Ask when Devon Again stopped being a promising name and became a real artist, and the answer is a 2025 EP. In Order was, per The FADER's GEN F profile, her true breakout, and it turned a Denver-raised, Los Angeles-based songwriter into one of alt-pop's most closely watched new voices.
The video that traveled
The cherry cola video became the EP's calling card, landing at number four on SPIN's music videos of 2025 list. For an independent-era release, that placement did real work, putting a face and a visual language to a project that was already connecting on streaming.
Widescreen by design
Devon has traced her outsized emotional register to an only-child upbringing and a stretch in a Colorado sober-living facility with her mother during treatment. As she put it, she thought her life was the only one being lived. That solitude reads all over In Order, which swings big rather than small, the sound of someone who learned early to treat her own feelings as the whole world.

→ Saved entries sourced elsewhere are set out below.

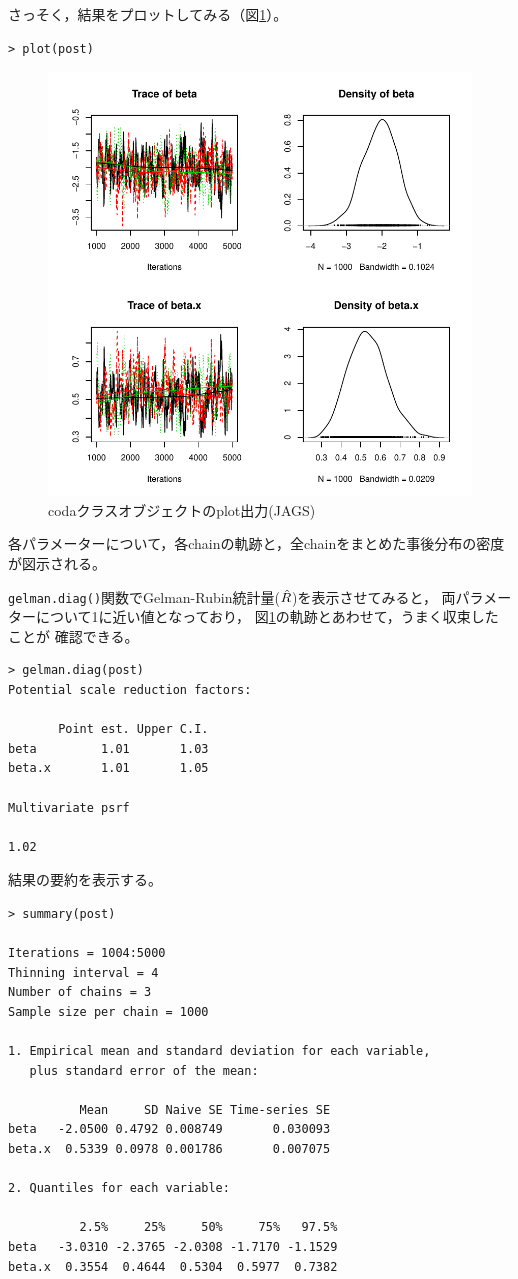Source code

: \documentclass[11pt,uplatex]{jsarticle}
\begin{document}
さっそく，結果をプロットしてみる（図\ref{plot_coda}）。
\begin{lstlisting}
> plot(post)
\end{lstlisting}


\begin{figure}[htbp]
	\begin{center}
		\includegraphics[bb=0 0 400 400, clip, width=300 bp]{example2_jags_results.pdf}
	\end{center}
	\caption{\textsf{coda}クラスオブジェクトのplot出力(JAGS)}
	\label{plot_coda}
\end{figure}
\noindent
各パラメーターについて，各chainの軌跡と，全chainをまとめた事後分布の密度が図示される。

\texttt{gelman.diag()}関数でGelman-Rubin統計量($\Hat{R}$)を表示させてみると，
両パラメーターについて1に近い値となっており，
図\ref{plot_coda}の軌跡とあわせて，うまく収束したことが
確認できる。
\begin{lstlisting}
> gelman.diag(post)
Potential scale reduction factors:

       Point est. Upper C.I.
beta         1.01       1.03
beta.x       1.01       1.05

Multivariate psrf

1.02
\end{lstlisting}


結果の要約を表示する。
\begin{lstlisting}
> summary(post)

Iterations = 1004:5000
Thinning interval = 4 
Number of chains = 3 
Sample size per chain = 1000 

1. Empirical mean and standard deviation for each variable,
   plus standard error of the mean:

          Mean     SD Naive SE Time-series SE
beta   -2.0500 0.4792 0.008749       0.030093
beta.x  0.5339 0.0978 0.001786       0.007075

2. Quantiles for each variable:

          2.5%     25%     50%     75%   97.5%
beta   -3.0310 -2.3765 -2.0308 -1.7170 -1.1529
beta.x  0.3554  0.4644  0.5304  0.5977  0.7382

\end{lstlisting}
\end{document}
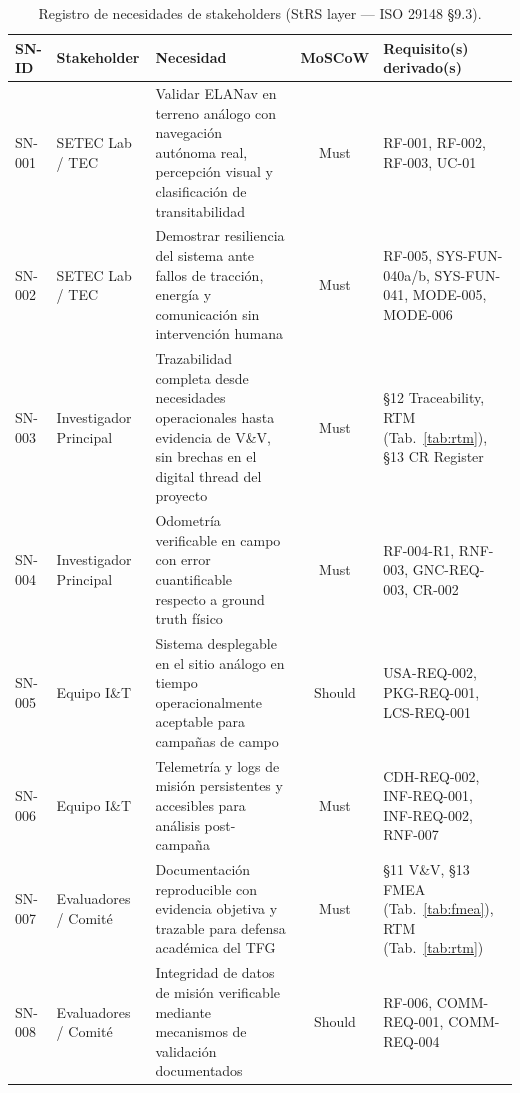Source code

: \begin{table}[H]
\centering
\scriptsize
\begin{tabularx}{\textwidth}{| l | l | X | c | p{3.8cm} |}
\hline
\textbf{SN-ID} & \textbf{Stakeholder} & \textbf{Necesidad} & \textbf{MoSCoW} & \textbf{Requisito(s) derivado(s)} \\ \hline

SN-001 & SETEC Lab / TEC &
Validar ELANav en terreno análogo con navegación autónoma real, percepción visual y clasificación de transitabilidad &
Must &
RF-001, RF-002, RF-003, UC-01 \\ \hline

SN-002 & SETEC Lab / TEC &
Demostrar resiliencia del sistema ante fallos de tracción, energía y comunicación sin intervención humana &
Must &
RF-005, SYS-FUN-040a/b, SYS-FUN-041, MODE-005, MODE-006 \\ \hline

SN-003 & Investigador Principal &
Trazabilidad completa desde necesidades operacionales hasta evidencia de V\&V, sin brechas en el digital thread del proyecto &
Must &
§12 Traceability, RTM (Tab.~\ref{tab:rtm}), §13 CR Register \\ \hline

SN-004 & Investigador Principal &
Odometría verificable en campo con error cuantificable respecto a ground truth físico &
Must &
RF-004-R1, RNF-003, GNC-REQ-003, CR-002 \\ \hline

SN-005 & Equipo I\&T &
Sistema desplegable en el sitio análogo en tiempo operacionalmente aceptable para campañas de campo &
Should &
USA-REQ-002, PKG-REQ-001, LCS-REQ-001 \\ \hline

SN-006 & Equipo I\&T &
Telemetría y logs de misión persistentes y accesibles para análisis post-campaña &
Must &
CDH-REQ-002, INF-REQ-001, INF-REQ-002, RNF-007 \\ \hline

SN-007 & Evaluadores / Comité &
Documentación reproducible con evidencia objetiva y trazable para defensa académica del TFG &
Must &
§11 V\&V, §13 FMEA (Tab.~\ref{tab:fmea}), RTM (Tab.~\ref{tab:rtm}) \\ \hline

SN-008 & Evaluadores / Comité &
Integridad de datos de misión verificable mediante mecanismos de validación documentados &
Should &
RF-006, COMM-REQ-001, COMM-REQ-004 \\ \hline

\end{tabularx}
\caption{Registro de necesidades de stakeholders (StRS layer — ISO 29148 §9.3).}
\label{tab:sn_register}
\end{table}

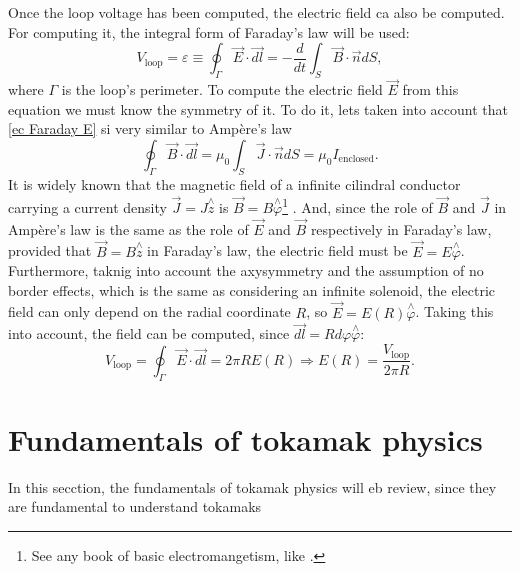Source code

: \documentclass[a4paper,12pt,oneside]{book}
\begin{document}
Once the loop voltage has been computed, the electric field ca also be computed. For computing it, the integral form of Faraday's law will be used:
%
\begin{equation} \label{ec Faraday E}
V_\text{loop}=\varepsilon \equiv \oint_\Gamma \vec{E} \cdot \vec{dl}= -\dfrac{d}{dt} \int_S \vec{B} \cdot \vec{n} dS,
\end{equation}
where $\Gamma$ is the loop's perimeter. To compute the electric field $\vec{E}$ from this equation we must know the symmetry of it. To do it, lets taken into account that \eqref{ec Faraday E} si very similar to Ampère's law
%
\begin{equation}\label{ec Ampere}
\oint_\Gamma \vec{B} \cdot \vec{dl}=\mu_0 \int_S \vec{J} \cdot \vec{n} dS=\mu_0 I_\text{enclosed}.
\end{equation}
It is widely known that the magnetic field of a infinite cilindral conductor carrying a current density $\vec{J}=J \stackrel{\wedge}{z}$ is $\vec{B}=B \stackrel{\wedge}{\varphi}$\footnote{See any book of basic electromangetism, like \cite{Griffiths}.} . And, since the role of $\vec{B}$ and $\vec{J}$ in Ampère's law is the same as the role of $\vec{E}$ and $\vec{B}$ respectively in Faraday's law, provided that $\vec{B}=B \stackrel{\wedge}{z}$ in Faraday's law, the electric field must be $\vec{E}=E \stackrel{\wedge}{\varphi}$. Furthermore, taknig into account the axysymmetry and the assumption of no border effects, which is the same as considering an infinite solenoid, the electric field can only depend on the radial coordinate $R$, so $\vec{E}=E(R) \stackrel{\wedge}{\varphi}$. Taking this into account, the field can be computed, since $\vec{dl}=R d\varphi \stackrel{\wedge}{\varphi}$:
%
\begin{equation}
V_\text{loop} = \oint_\Gamma \vec{E} \cdot \vec{dl}= 2 \pi R E(R) \Rightarrow E(R)= \dfrac{V_\text{loop}}{2 \pi R}.
\end{equation}









\section{Fundamentals of tokamak physics}

In this secction, the fundamentals of tokamak physics will eb review, since they are fundamental to understand tokamaks
\end{document}
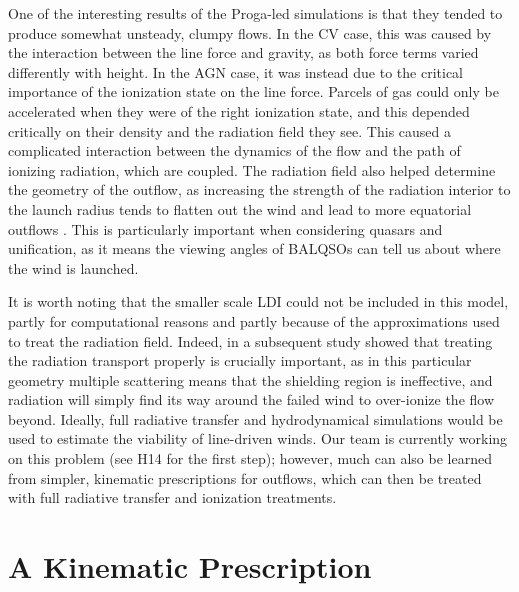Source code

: One of the interesting results of the Proga-led simulations is that they tended
to produce somewhat unsteady, clumpy flows. In the CV case, this was caused by
the interaction between the line force and gravity, as both force terms varied 
differently with height. In the AGN case, it was instead due to the critical
importance of the ionization state on the line force. Parcels of gas could only 
be accelerated when they were of the right ionization state, and this depended
critically on their density and the radiation field they see. This caused a complicated
interaction between the dynamics of the flow and the path of ionizing radiation, 
which are coupled. The radiation field also helped
determine the geometry of the outflow, as increasing the strength of the radiation
interior to the launch radius tends to flatten out the wind and lead to more
equatorial outflows \citep{proga2005}.
This is particularly important when considering quasars and unification, as it means
the viewing angles of BALQSOs can tell us about where the wind is launched.

It is worth noting that the smaller scale LDI could not be included in this model,
partly for computational reasons and partly because of the approximations 
used to treat the radiation field. Indeed, in a subsequent study 
\citep[][hereafter H14]{H14} showed that treating the radiation transport 
properly is crucially important, as in this particular geometry 
multiple scattering means that the shielding region
is ineffective, and radiation will simply find its way around the failed wind
to over-ionize the flow beyond.
Ideally, full radiative transfer and hydrodynamical simulations would be used
to estimate the viability of line-driven winds. Our team is currently working 
on this problem (see H14 for the first step); however, much 
can also be learned from simpler, kinematic prescriptions for outflows, which
can then be treated with full radiative transfer and ionization treatments.  

\section{A Kinematic Prescription}
\label{sec:sv93_model}

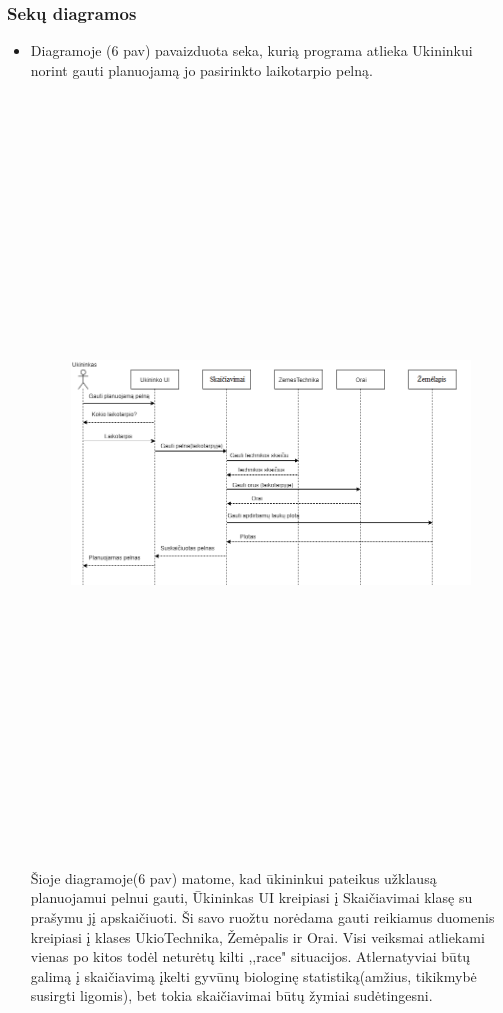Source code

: \documentclass[oneside]{VUMIFPSkursinis}
\begin{document}
\subsubsection{Sekų diagramos}
\begin{itemize}
\item Diagramoje (6 pav)  pavaizduota seka, kurią programa atlieka Ukininkui norint gauti planuojamą jo pasirinkto laikotarpio pelną.
		\begin{figure}[H]
		\centering	
	\includegraphics[width=17cm,height=20cm,keepaspectratio]{PelnoSkaičiavimas.png}
	\caption{}
	\label{fig:PelnoSkaičiavimas}
\end{figure}
Šioje diagramoje(6 pav) matome, kad ūkininkui pateikus užklausą planuojamui pelnui gauti, Ūkininkas UI kreipiasi į Skaičiavimai klasę su prašymu jį apskaičiuoti. Ši savo ruožtu norėdama gauti reikiamus duomenis kreipiasi į klases UkioTechnika, Žemėpalis ir Orai. Visi veiksmai atliekami vienas po kitos todėl neturėtų kilti ,,race" situacijos. Atlernatyviai būtų galimą į skaičiavimą įkelti gyvūnų biologinę statistiką(amžius, tikikmybė susirgti ligomis), bet tokia skaičiavimai būtų žymiai sudėtingesni.


\end{itemize}
\end{document}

In Order is not a modest EP. It is a young artist deciding her interior life is worth widescreen.
The company she was already keeping
In Order did not come out of nowhere either. Devon's 2022 EP PEE landed on Spotify's Lorem playlist beside Billie Eilish and Clairo, and in a loop pop history will keep citing, she opened for a pre-fame Chappell Roan in 2022, years before both landed at Dan Nigro's Amusement. Her single deep, produced by longtime collaborator Jon Buscema, premiered on Zane Lowe's Apple Music 1 show in 2023. In Order was the record that consolidated all of it into a single, undeniable statement, which is why The FADER treated it as the real beginning.
The setup for everything after
In Order is the hinge. Everything that followed, the Amusement signing, the New Music Daily cover, the Olivia Rodrigo arena run, sits on the credibility this EP established first. It was the moment the industry stopped projecting and started believing.